A 2015 study found that women tend to prefer a warmer temperature to men, yet most office heating and air con is based on the metabolic rate of men, resulting in a situation where many women spend the day in some amount of discomfort. Worryingly, a new study suggests this ‘sexist’ air con can also have a negative impact on performance.

Air Conditioning and Work Performance

The reason for the difference in temperature preference between men and women is mainly due to our metabolisms, with women having a lower metabolic rate than men, meaning they tend to require more warmth. While it may seem that this is a simple matter of comfort, research from the University of Southern California suggests otherwise.

Indeed, in a study of more than 500 people – believed to be the first major study measuring the impact of air conditioning units on cognitive performance – it was found that temperature can have a considerable impact on workplace performance. A variety of cognitive tests were carried out at a range of different temperatures, starting from 16.19ºC (approximately 61ºF) and going up to 32.57ºC (approximately 91ºF).

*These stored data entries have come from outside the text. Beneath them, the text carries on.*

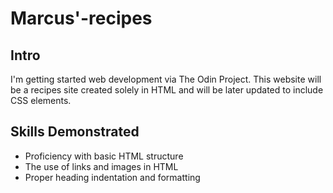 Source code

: # Marcus'-recipes
## Intro
I'm getting started web development via The Odin Project. This website will be a recipes site created solely in HTML and will be later updated to include CSS elements.
## Skills Demonstrated
- Proficiency with basic HTML structure
- The use of links and images in HTML
- Proper heading indentation and formatting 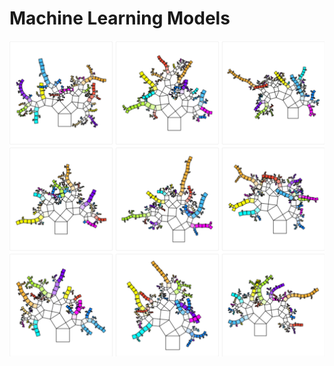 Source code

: # Machine Learning Models

<!-- Machine Learning AI image -->
<p align="center">
  <img  src="/images/randomforest.png">
</p>

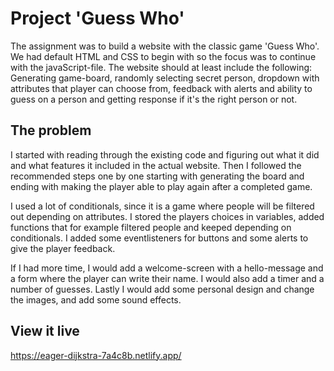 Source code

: # Project 'Guess Who'
The assignment was to build a website with the classic game 'Guess Who'. We had default HTML and CSS to begin with so the focus was to continue with the javaScript-file. The website should at least include the following: Generating game-board, randomly selecting secret person, dropdown with attributes that player can choose from, feedback with alerts and ability to guess on a person and getting response if it's the right person or not.

## The problem
I started with reading through the existing code and figuring out what it did and what features it included in the actual website. Then I followed the recommended steps one by one starting with generating the board and ending with making the player able to play again after a completed game.

I used a lot of conditionals, since it is a game where people will be filtered out depending on attributes. I stored the players choices in variables, added functions that for example filtered people and keeped depending on conditionals. I added some eventlisteners for buttons and some alerts to give the player feedback.

If I had more time, I would add a welcome-screen with a hello-message and a form where the player can write their name. I would also add a timer and a number of guesses. Lastly I would add some personal design and change the images, and add some sound effects.

## View it live

https://eager-dijkstra-7a4c8b.netlify.app/

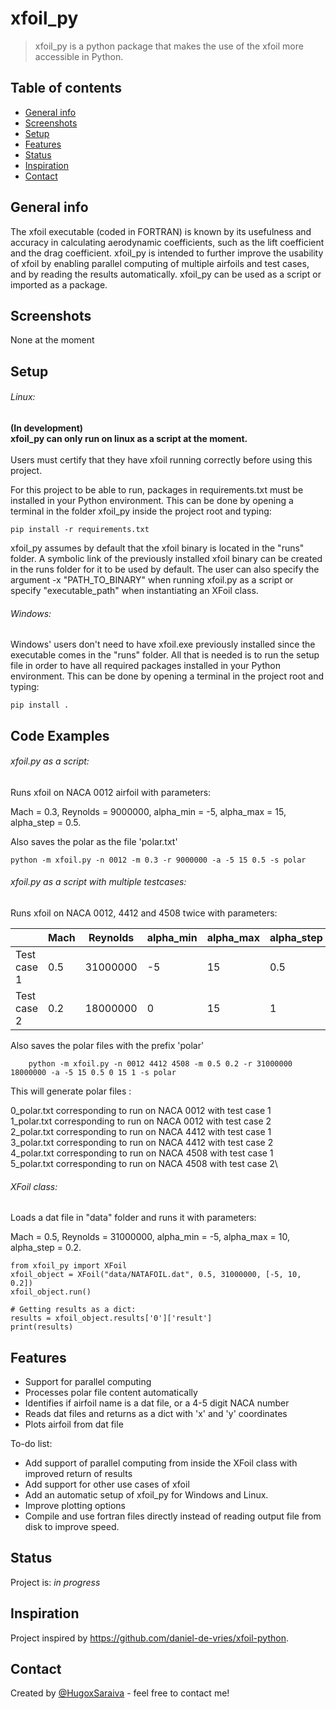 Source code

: # xfoil_py
> xfoil_py is a python package that makes the use of the xfoil more accessible in Python.

## Table of contents
* [General info](#general-info)
* [Screenshots](#screenshots)
* [Setup](#setup)
* [Features](#features)
* [Status](#status)
* [Inspiration](#inspiration)
* [Contact](#contact)

## General info
The xfoil executable (coded in FORTRAN) is known by its usefulness and accuracy in calculating aerodynamic coefficients,
such as the lift coefficient and the drag coefficient. xfoil_py is intended to further improve the usability of xfoil by 
enabling parallel computing of multiple airfoils and test cases, and by reading the results automatically.
xfoil_py can be used as a script or imported as a package.

## Screenshots
None at the moment

## Setup
###### Linux:
**(In development)\
xfoil_py can only run on linux as a script at the moment.**
\
\
Users must certify that they have xfoil running correctly before using this project.

For this project to be able to run, packages in requirements.txt must be installed in your Python environment.
This can be done by opening a terminal in the folder xfoil_py inside the project root and typing:

    pip install -r requirements.txt

xfoil_py assumes by default that the xfoil binary is located in the "runs" folder. A symbolic link of the previously 
installed xfoil binary can be created in the runs folder for it to be used by default. The user can
also specify the argument -x "PATH_TO_BINARY" when running xfoil.py as a script or specify "executable_path" when 
instantiating an XFoil class.

###### Windows:
Windows' users don't need to have xfoil.exe previously installed since the executable comes in the "runs" folder.
All that is needed is to run the setup file in order to have all required packages installed in your Python environment.
This can be done by opening a terminal in the project root and typing:

    pip install .

## Code Examples
###### xfoil.py as a script:
Runs xfoil on NACA 0012 airfoil with parameters: 

Mach = 0.3, Reynolds = 9000000, alpha_min = -5, alpha_max = 15, alpha_step = 0.5.

Also saves the polar as the file 'polar.txt'

    python -m xfoil.py -n 0012 -m 0.3 -r 9000000 -a -5 15 0.5 -s polar

###### xfoil.py as a script with multiple testcases:
Runs xfoil on NACA 0012, 4412 and 4508 twice with parameters:

|   |Mach|Reynolds|alpha_min|alpha_max|alpha_step|
|---|---|---|---|---|---|
|Test case 1|0.5|31000000|-5|15|0.5|
|Test case 2|0.2|18000000|0|15|1|

Also saves the polar files with the prefix 'polar'

        python -m xfoil.py -n 0012 4412 4508 -m 0.5 0.2 -r 31000000 18000000 -a -5 15 0.5 0 15 1 -s polar

This will generate polar files :

0_polar.txt corresponding to run on NACA 0012 with test case 1\
1_polar.txt corresponding to run on NACA 0012 with test case 2\
2_polar.txt corresponding to run on NACA 4412 with test case 1\
3_polar.txt corresponding to run on NACA 4412 with test case 2\
4_polar.txt corresponding to run on NACA 4508 with test case 1\
5_polar.txt corresponding to run on NACA 4508 with test case 2\

###### XFoil class:
Loads a dat file in "data" folder and runs it with parameters:

Mach = 0.5, Reynolds = 31000000, alpha_min = -5, alpha_max = 10, 
alpha_step = 0.2.

    from xfoil_py import XFoil
    xfoil_object = XFoil("data/NATAFOIL.dat", 0.5, 31000000, [-5, 10, 0.2])
    xfoil_object.run()

    # Getting results as a dict:
    results = xfoil_object.results['0']['result']
    print(results)

## Features
* Support for parallel computing
* Processes polar file content automatically
* Identifies if airfoil name is a dat file, or a 4-5 digit NACA number
* Reads dat files and returns as a dict with 'x' and 'y' coordinates
* Plots airfoil from dat file

To-do list:
* Add support of parallel computing from inside the XFoil class with improved return of results
* Add support for other use cases of xfoil  
* Add an automatic setup of xfoil_py for Windows and Linux.
* Improve plotting options
* Compile and use fortran files directly instead of reading output file from disk to improve speed.

## Status
Project is: _in progress_

## Inspiration
Project inspired by https://github.com/daniel-de-vries/xfoil-python.

## Contact
Created by [@HugoxSaraiva](https://twitter.com/HugoxSaraiva) - feel free to contact me!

Over the duration of the study, the women performed better on mathematics and verbal tests when the thermostat was set to higher temperatures, while the men performed better at lower temperatures, adding further support to previous studies indicating this fundamental difference between the two sexes.

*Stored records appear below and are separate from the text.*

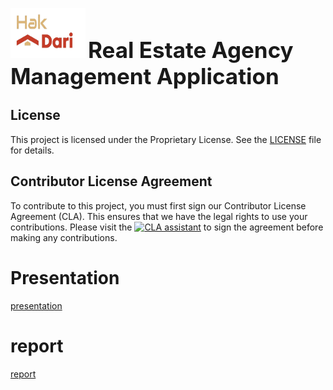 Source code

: <img src="src/main/resources/com/example/demo/red_logo.png" alt="Logo" style="width:120px;height:80px;"> <span style="font-size: 2.5em;">****Real Estate Agency Management Application****</span>

## License
This project is licensed under the Proprietary License. See the [LICENSE](LICENSE.md) file for details.

## Contributor License Agreement
To contribute to this project, you must first sign our Contributor License Agreement (CLA). This ensures that 
we have the legal rights to use your contributions. Please visit the [![CLA assistant](https://cla-assistant.io/readme/badge/chemsodev/Hak_Dari-app)](https://cla-assistant.io/chemsodev/Hak_Dari-app)
to sign the agreement before making any contributions.

# Presentation 
[presentation](https://www.canva.com/design/DAGF-pa3_S4/uxGe03O4zGjDtNg7XfwRlw/edit?utm_content=DAGF-pa3_S4&utm_campaign=designshare&utm_medium=link2&utm_source=sharebutton)

# report 
[report](https://www.canva.com/design/DAGFh_XT-qw/Mjw0qgLEsB6JCybB56AOxg/edit?utm_content=DAGFh_XT-qw&utm_campaign=designshare&utm_medium=link2&utm_source=sharebutton)
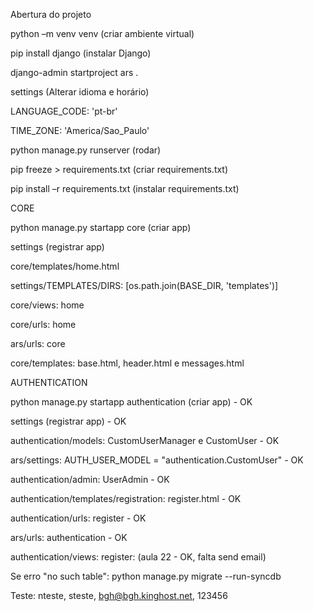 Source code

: Abertura do projeto

python –m venv venv (criar ambiente virtual)

pip install django (instalar Django)

django-admin startproject ars .

settings (Alterar idioma e horário)

LANGUAGE_CODE: 'pt-br'

TIME_ZONE: 'America/Sao_Paulo'

python manage.py runserver (rodar)

pip freeze > requirements.txt (criar requirements.txt)

pip install –r requirements.txt (instalar requirements.txt)


CORE

python manage.py startapp core (criar app)

settings (registrar app)

core/templates/home.html

settings/TEMPLATES/DIRS: [os.path.join(BASE_DIR, 'templates')]

core/views: home

core/urls: home

ars/urls: core

core/templates: base.html, header.html e messages.html

AUTHENTICATION

python manage.py startapp authentication (criar app) - OK

settings (registrar app) - OK

authentication/models: CustomUserManager e CustomUser - OK

ars/settings: AUTH_USER_MODEL = "authentication.CustomUser" - OK

authentication/admin: UserAdmin - OK



authentication/templates/registration: register.html - OK

authentication/urls: register - OK

ars/urls: authentication - OK

authentication/views: register: (aula 22 - OK, falta send email)

Se erro "no such table": python manage.py migrate --run-syncdb

Teste: nteste, steste, bgh@bgh.kinghost.net, 123456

Striking the Ideal Temperature Balance

The results of the study are likely to increase pressure on workplaces to make adjustments to their heating and ventilation, in order to ensure a fairer balance is achieved. Crucially, another key finding of the study was that even small differences in temperature can make a difference to performance, so it is not about going to extremes.

“It’s been documented that women like warmer indoor temperatures than men,” says Tom Chang, from the University of Southern California. “But the idea until now has been that it’s a matter of personal preference. What we found is…your performance on things that matter – and how hard you try – is affected by temperature.”

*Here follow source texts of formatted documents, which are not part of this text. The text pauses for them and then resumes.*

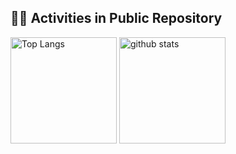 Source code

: ## 🏃‍♀️ Activities in Public Repository 
<div align="left"> 
  <img alt="Top Langs" height="170px" src="https://github-readme-stats.vercel.app/api?username=okmethod&layout=compact" />
  <img alt="github stats" height="170px" src="https://github-readme-stats.vercel.app/api/top-langs/?username=okmethod&layout=compact" />
</div>

<!--
**okmethod/okmethod** is a ✨ _special_ ✨ repository because its `README.md` (this file) appears on your GitHub profile.

Here are some ideas to get you started:

- 🔭 I’m currently working on ...
- 🌱 I’m currently learning ...
- 👯 I’m looking to collaborate on ...
- 🤔 I’m looking for help with ...
- 💬 Ask me about ...
- 📫 How to reach me: ...
- 😄 Pronouns: ...
- ⚡ Fun fact: ...
-->
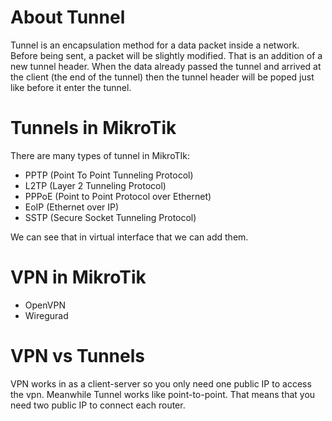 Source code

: # About Tunnel
Tunnel is an encapsulation method for a data packet inside a network. Before being sent, a packet will be slightly modified. That is an addition of a new tunnel header. When the data already passed the tunnel and arrived at the client (the end of the tunnel) then the tunnel header will be poped just like before it enter the tunnel.

# Tunnels in MikroTik
There are many types of tunnel in MikroTIk:
- PPTP (Point To Point Tunneling Protocol)
- L2TP (Layer 2 Tunneling Protocol)
- PPPoE (Point to Point Protocol over Ethernet)
- EoIP (Ethernet over IP)
- SSTP (Secure Socket Tunneling Protocol)

We can see that in virtual interface that we can add them.

# VPN in MikroTik
- OpenVPN
- Wiregurad

# VPN vs Tunnels
VPN works in as a client-server so you only need one public IP to access the vpn. Meanwhile Tunnel works like point-to-point. That means that you need two public IP to connect each router.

According to an article from the Huffington Post, previous research from the Netherlands concluded that women tend to settle on around 25ºC as ideal, while men tend to have a preference for a temperature of around 22ºC. This would suggest that the optimum temperature to please both sexes would be somewhere in the 23ºC to 24ºC range.

Of course, the findings also highlight the importance of air conditioning on work performance more generally, making functional air conditioning units even more essential and meaning air conditioning breakdown can have serious consequences. For this reason, commercial and industrial businesses should prioritise air conditioning repair services.

The Final Word

Debates about heating and air conditioning are common, and while men and women tend to have different preferences, it is important to understand that this can have a real impact on work performance. For this reason, offices, commercial properties and other workplaces need to try to strike the right balance and avoid ‘sexist’ air con settings.